Dataset excerpts:
◆ ◆ ◆ ◆ ◆

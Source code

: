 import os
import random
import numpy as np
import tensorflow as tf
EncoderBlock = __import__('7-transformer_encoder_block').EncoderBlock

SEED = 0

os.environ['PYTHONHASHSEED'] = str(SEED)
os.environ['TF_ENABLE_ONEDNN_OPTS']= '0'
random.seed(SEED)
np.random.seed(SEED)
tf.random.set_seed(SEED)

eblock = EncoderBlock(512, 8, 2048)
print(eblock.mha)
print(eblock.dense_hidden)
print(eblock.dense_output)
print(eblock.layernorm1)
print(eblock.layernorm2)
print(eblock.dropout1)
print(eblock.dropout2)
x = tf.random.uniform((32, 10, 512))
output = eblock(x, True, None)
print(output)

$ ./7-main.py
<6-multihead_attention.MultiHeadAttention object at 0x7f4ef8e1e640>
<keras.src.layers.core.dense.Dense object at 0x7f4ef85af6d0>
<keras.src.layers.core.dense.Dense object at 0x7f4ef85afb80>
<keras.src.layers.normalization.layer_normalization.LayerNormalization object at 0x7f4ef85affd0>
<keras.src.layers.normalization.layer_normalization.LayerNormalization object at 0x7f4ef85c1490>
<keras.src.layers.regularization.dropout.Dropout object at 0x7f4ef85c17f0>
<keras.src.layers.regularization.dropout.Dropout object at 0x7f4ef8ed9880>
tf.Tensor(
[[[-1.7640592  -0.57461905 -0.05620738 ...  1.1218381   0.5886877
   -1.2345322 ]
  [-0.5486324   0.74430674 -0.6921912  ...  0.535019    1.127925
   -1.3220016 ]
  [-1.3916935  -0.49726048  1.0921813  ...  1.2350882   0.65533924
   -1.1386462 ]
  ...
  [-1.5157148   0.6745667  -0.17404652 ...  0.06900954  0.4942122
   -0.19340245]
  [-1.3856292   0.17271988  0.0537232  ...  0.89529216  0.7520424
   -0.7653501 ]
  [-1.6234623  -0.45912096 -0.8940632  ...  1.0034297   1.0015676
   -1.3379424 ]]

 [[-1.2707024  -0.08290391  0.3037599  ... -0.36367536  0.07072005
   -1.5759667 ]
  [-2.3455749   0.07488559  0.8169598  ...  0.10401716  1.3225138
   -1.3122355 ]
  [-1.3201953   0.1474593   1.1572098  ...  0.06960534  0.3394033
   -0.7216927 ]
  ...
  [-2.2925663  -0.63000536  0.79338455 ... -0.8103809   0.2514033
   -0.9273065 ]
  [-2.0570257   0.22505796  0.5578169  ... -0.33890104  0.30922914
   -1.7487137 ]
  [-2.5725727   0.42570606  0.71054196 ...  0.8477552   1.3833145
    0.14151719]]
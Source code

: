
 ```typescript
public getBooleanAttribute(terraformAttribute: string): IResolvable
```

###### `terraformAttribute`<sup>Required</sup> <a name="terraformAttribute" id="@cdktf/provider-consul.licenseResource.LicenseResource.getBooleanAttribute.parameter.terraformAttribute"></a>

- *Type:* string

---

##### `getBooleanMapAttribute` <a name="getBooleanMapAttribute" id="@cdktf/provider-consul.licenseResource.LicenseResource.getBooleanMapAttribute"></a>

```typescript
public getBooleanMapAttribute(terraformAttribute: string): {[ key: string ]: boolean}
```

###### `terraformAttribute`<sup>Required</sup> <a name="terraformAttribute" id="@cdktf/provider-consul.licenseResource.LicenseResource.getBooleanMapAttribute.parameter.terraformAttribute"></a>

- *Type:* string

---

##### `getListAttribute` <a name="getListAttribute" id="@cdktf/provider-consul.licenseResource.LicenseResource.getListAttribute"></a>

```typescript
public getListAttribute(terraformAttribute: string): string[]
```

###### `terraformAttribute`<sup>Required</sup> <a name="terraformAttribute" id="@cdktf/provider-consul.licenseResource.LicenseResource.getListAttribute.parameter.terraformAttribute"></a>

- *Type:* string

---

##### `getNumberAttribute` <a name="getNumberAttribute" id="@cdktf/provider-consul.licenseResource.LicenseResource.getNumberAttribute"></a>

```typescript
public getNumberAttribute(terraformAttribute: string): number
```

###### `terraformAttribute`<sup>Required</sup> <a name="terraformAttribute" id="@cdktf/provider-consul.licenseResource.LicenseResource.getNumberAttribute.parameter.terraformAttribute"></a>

◆ ◆ ◆ ◆ ◆

#### Exercise description:
Every line that contains "EncoderBlock" should be copied out of the data.

#### Answer to the problem:
EncoderBlock = __import__('7-transformer_encoder_block').EncoderBlock
eblock = EncoderBlock(512, 8, 2048)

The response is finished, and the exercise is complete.